_Dataset records_.
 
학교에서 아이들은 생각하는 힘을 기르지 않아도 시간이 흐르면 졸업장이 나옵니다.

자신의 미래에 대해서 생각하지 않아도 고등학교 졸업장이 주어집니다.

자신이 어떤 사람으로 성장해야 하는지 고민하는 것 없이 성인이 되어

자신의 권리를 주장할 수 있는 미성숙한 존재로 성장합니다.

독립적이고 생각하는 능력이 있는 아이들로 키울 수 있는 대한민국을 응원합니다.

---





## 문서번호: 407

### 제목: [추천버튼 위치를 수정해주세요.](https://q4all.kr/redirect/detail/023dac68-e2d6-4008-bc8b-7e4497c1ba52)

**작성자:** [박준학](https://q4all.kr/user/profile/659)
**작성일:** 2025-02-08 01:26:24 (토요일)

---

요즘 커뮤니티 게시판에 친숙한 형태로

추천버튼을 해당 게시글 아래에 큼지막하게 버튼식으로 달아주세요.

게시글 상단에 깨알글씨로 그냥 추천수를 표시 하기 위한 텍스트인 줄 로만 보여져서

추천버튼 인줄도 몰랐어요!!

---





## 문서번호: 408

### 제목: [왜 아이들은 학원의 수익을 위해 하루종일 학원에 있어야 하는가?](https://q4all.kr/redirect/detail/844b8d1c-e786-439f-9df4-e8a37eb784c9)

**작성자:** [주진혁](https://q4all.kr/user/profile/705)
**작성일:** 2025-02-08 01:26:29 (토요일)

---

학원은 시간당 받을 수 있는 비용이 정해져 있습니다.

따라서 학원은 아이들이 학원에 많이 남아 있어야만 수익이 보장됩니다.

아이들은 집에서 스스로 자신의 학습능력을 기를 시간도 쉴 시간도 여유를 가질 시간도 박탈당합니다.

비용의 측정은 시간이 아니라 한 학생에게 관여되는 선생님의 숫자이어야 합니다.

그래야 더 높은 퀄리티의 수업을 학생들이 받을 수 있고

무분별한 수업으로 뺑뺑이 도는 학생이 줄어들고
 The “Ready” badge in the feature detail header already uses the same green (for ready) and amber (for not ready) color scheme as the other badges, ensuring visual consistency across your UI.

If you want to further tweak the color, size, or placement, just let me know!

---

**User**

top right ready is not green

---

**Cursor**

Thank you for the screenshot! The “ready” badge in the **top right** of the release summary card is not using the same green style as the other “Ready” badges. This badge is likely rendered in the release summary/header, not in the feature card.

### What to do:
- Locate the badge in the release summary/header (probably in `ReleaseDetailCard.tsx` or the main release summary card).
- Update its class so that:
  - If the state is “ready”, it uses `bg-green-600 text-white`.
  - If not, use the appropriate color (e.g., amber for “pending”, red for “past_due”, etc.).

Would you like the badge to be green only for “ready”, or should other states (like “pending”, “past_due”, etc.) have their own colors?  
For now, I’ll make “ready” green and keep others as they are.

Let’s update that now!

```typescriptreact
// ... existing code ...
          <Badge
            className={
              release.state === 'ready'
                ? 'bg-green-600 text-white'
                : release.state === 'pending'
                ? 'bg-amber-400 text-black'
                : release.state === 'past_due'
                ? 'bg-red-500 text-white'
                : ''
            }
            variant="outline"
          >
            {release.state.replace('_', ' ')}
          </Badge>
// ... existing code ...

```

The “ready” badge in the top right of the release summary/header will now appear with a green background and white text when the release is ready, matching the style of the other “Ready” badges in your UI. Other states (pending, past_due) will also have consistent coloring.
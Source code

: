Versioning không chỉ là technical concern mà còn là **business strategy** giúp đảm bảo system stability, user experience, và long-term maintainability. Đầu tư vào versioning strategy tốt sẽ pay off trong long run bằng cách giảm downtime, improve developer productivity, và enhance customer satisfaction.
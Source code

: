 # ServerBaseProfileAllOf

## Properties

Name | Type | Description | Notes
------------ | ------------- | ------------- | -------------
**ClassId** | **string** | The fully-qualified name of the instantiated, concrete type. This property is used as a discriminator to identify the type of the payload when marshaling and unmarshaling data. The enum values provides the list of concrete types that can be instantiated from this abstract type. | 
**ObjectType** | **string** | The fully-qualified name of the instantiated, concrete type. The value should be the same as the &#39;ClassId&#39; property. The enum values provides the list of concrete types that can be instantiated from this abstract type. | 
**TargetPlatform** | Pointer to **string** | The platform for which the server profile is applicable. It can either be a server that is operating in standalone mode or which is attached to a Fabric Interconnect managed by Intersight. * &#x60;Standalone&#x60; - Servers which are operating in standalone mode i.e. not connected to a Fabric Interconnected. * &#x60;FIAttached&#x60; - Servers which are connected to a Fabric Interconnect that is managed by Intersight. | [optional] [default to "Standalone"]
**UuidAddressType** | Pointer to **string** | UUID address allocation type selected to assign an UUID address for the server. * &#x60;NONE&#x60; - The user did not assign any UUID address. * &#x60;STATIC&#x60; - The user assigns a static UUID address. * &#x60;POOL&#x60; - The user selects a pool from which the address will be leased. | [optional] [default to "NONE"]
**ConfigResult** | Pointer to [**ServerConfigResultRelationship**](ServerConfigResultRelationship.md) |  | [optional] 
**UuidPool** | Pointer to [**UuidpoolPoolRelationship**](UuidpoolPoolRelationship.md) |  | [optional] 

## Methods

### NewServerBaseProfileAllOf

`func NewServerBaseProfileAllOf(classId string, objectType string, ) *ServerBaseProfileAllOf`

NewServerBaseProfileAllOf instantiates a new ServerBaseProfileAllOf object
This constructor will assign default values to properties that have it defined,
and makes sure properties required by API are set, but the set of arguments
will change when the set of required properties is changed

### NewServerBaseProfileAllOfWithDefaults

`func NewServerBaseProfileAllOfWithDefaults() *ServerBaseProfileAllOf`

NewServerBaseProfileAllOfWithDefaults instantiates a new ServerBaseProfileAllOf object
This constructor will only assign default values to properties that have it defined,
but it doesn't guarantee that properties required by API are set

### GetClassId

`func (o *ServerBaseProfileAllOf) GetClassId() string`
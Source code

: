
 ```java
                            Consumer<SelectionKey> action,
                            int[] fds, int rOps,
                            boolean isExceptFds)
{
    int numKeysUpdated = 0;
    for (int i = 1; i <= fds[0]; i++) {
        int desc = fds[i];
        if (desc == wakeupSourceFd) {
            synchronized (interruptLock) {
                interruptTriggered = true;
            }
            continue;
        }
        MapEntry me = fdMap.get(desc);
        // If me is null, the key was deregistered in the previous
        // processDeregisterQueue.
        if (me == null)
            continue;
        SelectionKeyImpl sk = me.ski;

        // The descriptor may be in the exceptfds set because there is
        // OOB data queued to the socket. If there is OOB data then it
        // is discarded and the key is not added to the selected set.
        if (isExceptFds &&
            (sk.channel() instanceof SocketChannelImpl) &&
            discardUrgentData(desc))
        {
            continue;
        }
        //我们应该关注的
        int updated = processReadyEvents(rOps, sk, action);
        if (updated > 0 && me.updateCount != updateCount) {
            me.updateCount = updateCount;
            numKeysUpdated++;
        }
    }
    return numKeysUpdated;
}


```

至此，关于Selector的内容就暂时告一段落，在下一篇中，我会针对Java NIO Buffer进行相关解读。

_Problem statement_.
Search the listing above for the string "your". Copy every line that contains it.

_Answer box_.
 The “Ready” badge in the feature detail header already uses the same green (for ready) and amber (for not ready) color scheme as the other badges, ensuring visual consistency across your UI.
The “ready” badge in the top right of the release summary/header will now appear with a green background and white text when the release is ready, matching the style of the other “Ready” badges in your UI. Other states (pending, past_due) will also have consistent coloring.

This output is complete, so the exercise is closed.